Assignment:
Every entry that follows is to be duplicated exactly.

Supplied data:
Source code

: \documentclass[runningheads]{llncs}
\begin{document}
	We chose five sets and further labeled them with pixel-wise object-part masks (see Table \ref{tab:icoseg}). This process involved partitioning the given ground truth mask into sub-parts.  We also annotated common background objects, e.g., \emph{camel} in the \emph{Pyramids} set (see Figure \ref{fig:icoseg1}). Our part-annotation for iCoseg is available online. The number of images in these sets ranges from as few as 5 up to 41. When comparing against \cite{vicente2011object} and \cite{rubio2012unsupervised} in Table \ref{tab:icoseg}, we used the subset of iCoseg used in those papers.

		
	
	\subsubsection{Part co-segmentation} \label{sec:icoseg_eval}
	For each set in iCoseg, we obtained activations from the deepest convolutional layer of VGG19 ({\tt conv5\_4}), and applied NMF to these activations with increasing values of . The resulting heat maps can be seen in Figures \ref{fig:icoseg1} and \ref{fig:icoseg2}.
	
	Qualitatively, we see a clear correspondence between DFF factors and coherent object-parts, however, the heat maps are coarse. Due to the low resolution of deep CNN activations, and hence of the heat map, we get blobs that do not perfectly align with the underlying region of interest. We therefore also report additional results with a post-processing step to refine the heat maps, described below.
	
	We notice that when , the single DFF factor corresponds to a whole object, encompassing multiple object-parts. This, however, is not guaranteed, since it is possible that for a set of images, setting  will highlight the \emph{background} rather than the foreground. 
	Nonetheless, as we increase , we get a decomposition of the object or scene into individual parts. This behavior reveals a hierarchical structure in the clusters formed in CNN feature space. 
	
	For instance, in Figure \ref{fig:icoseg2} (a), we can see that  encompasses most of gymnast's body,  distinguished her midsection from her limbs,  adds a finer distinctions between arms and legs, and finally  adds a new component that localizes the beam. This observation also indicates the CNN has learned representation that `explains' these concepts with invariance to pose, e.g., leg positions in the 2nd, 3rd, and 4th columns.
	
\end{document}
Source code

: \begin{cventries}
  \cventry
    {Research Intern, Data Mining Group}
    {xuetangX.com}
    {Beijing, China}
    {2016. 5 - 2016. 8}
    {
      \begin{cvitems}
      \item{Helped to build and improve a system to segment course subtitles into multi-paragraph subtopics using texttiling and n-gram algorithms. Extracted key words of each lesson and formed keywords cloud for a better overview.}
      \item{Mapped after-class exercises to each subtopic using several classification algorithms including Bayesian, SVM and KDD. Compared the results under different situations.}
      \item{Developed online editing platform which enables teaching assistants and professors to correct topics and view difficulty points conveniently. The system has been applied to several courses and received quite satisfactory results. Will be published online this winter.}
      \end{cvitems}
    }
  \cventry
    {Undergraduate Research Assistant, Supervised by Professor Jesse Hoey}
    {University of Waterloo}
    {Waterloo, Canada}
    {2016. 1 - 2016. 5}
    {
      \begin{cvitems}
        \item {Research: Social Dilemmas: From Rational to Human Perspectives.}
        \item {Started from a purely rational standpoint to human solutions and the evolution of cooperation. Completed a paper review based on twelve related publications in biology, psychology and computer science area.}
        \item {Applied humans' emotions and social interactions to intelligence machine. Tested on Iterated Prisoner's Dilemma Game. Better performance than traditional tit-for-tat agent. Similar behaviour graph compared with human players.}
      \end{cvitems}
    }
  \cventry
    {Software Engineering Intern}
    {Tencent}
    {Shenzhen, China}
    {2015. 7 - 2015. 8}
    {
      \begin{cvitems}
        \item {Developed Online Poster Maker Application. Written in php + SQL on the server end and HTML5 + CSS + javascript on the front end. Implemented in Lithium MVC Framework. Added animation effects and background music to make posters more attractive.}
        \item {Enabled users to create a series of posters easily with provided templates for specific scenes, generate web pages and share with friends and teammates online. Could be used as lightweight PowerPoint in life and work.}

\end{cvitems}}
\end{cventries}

Response to this task:
Source code

: \documentclass[runningheads]{llncs}
\begin{document}
	We chose five sets and further labeled them with pixel-wise object-part masks (see Table \ref{tab:icoseg}). This process involved partitioning the given ground truth mask into sub-parts.  We also annotated common background objects, e.g., \emph{camel} in the \emph{Pyramids} set (see Figure \ref{fig:icoseg1}). Our part-annotation for iCoseg is available online. The number of images in these sets ranges from as few as 5 up to 41. When comparing against \cite{vicente2011object} and \cite{rubio2012unsupervised} in Table \ref{tab:icoseg}, we used the subset of iCoseg used in those papers.

		
	
	\subsubsection{Part co-segmentation} \label{sec:icoseg_eval}
	For each set in iCoseg, we obtained activations from the deepest convolutional layer of VGG19 ({\tt conv5\_4}), and applied NMF to these activations with increasing values of . The resulting heat maps can be seen in Figures \ref{fig:icoseg1} and \ref{fig:icoseg2}.
	
	Qualitatively, we see a clear correspondence between DFF factors and coherent object-parts, however, the heat maps are coarse. Due to the low resolution of deep CNN activations, and hence of the heat map, we get blobs that do not perfectly align with the underlying region of interest. We therefore also report additional results with a post-processing step to refine the heat maps, described below.
	
	We notice that when , the single DFF factor corresponds to a whole object, encompassing multiple object-parts. This, however, is not guaranteed, since it is possible that for a set of images, setting  will highlight the \emph{background} rather than the foreground. 
	Nonetheless, as we increase , we get a decomposition of the object or scene into individual parts. This behavior reveals a hierarchical structure in the clusters formed in CNN feature space. 
	
	For instance, in Figure \ref{fig:icoseg2} (a), we can see that  encompasses most of gymnast's body,  distinguished her midsection from her limbs,  adds a finer distinctions between arms and legs, and finally  adds a new component that localizes the beam. This observation also indicates the CNN has learned representation that `explains' these concepts with invariance to pose, e.g., leg positions in the 2nd, 3rd, and 4th columns.
	
\end{document}
Source code

: \begin{cventries}
  \cventry
    {Research Intern, Data Mining Group}
    {xuetangX.com}
    {Beijing, China}
    {2016. 5 - 2016. 8}
    {
      \begin{cvitems}
      \item{Helped to build and improve a system to segment course subtitles into multi-paragraph subtopics using texttiling and n-gram algorithms. Extracted key words of each lesson and formed keywords cloud for a better overview.}
      \item{Mapped after-class exercises to each subtopic using several classification algorithms including Bayesian, SVM and KDD. Compared the results under different situations.}
      \item{Developed online editing platform which enables teaching assistants and professors to correct topics and view difficulty points conveniently. The system has been applied to several courses and received quite satisfactory results. Will be published online this winter.}
      \end{cvitems}
    }
  \cventry
    {Undergraduate Research Assistant, Supervised by Professor Jesse Hoey}
    {University of Waterloo}
    {Waterloo, Canada}
    {2016. 1 - 2016. 5}
    {
      \begin{cvitems}
        \item {Research: Social Dilemmas: From Rational to Human Perspectives.}
        \item {Started from a purely rational standpoint to human solutions and the evolution of cooperation. Completed a paper review based on twelve related publications in biology, psychology and computer science area.}
        \item {Applied humans' emotions and social interactions to intelligence machine. Tested on Iterated Prisoner's Dilemma Game. Better performance than traditional tit-for-tat agent. Similar behaviour graph compared with human players.}
      \end{cvitems}
    }
  \cventry
    {Software Engineering Intern}
    {Tencent}
    {Shenzhen, China}
    {2015. 7 - 2015. 8}
    {
      \begin{cvitems}
        \item {Developed Online Poster Maker Application. Written in php + SQL on the server end and HTML5 + CSS + javascript on the front end. Implemented in Lithium MVC Framework. Added animation effects and background music to make posters more attractive.}
        \item {Enabled users to create a series of posters easily with provided templates for specific scenes, generate web pages and share with friends and teammates online. Could be used as lightweight PowerPoint in life and work.}

\end{cvitems}}
\end{cventries}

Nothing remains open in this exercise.